▶ TASK TO COMPLETE: Say how many lines in the data hold "ownership". Nothing else belongs in the answer.

▶ DATA TO PROCESS:
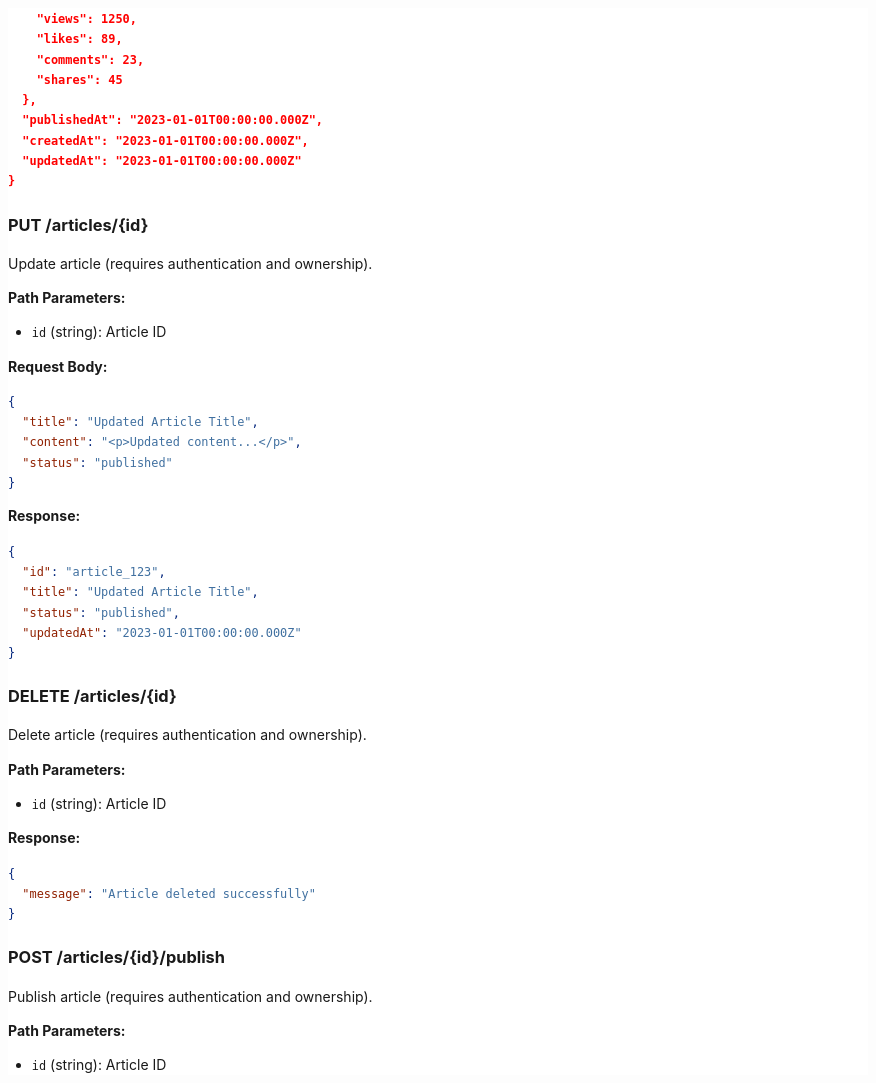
 ```json
    "views": 1250,
    "likes": 89,
    "comments": 23,
    "shares": 45
  },
  "publishedAt": "2023-01-01T00:00:00.000Z",
  "createdAt": "2023-01-01T00:00:00.000Z",
  "updatedAt": "2023-01-01T00:00:00.000Z"
}
```

### PUT /articles/{id}
Update article (requires authentication and ownership).

**Path Parameters:**
- `id` (string): Article ID

**Request Body:**
```json
{
  "title": "Updated Article Title",
  "content": "<p>Updated content...</p>",
  "status": "published"
}
```

**Response:**
```json
{
  "id": "article_123",
  "title": "Updated Article Title",
  "status": "published",
  "updatedAt": "2023-01-01T00:00:00.000Z"
}
```

### DELETE /articles/{id}
Delete article (requires authentication and ownership).

**Path Parameters:**
- `id` (string): Article ID

**Response:**
```json
{
  "message": "Article deleted successfully"
}
```

### POST /articles/{id}/publish
Publish article (requires authentication and ownership).

**Path Parameters:**
- `id` (string): Article ID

▶ SOLUTION: 3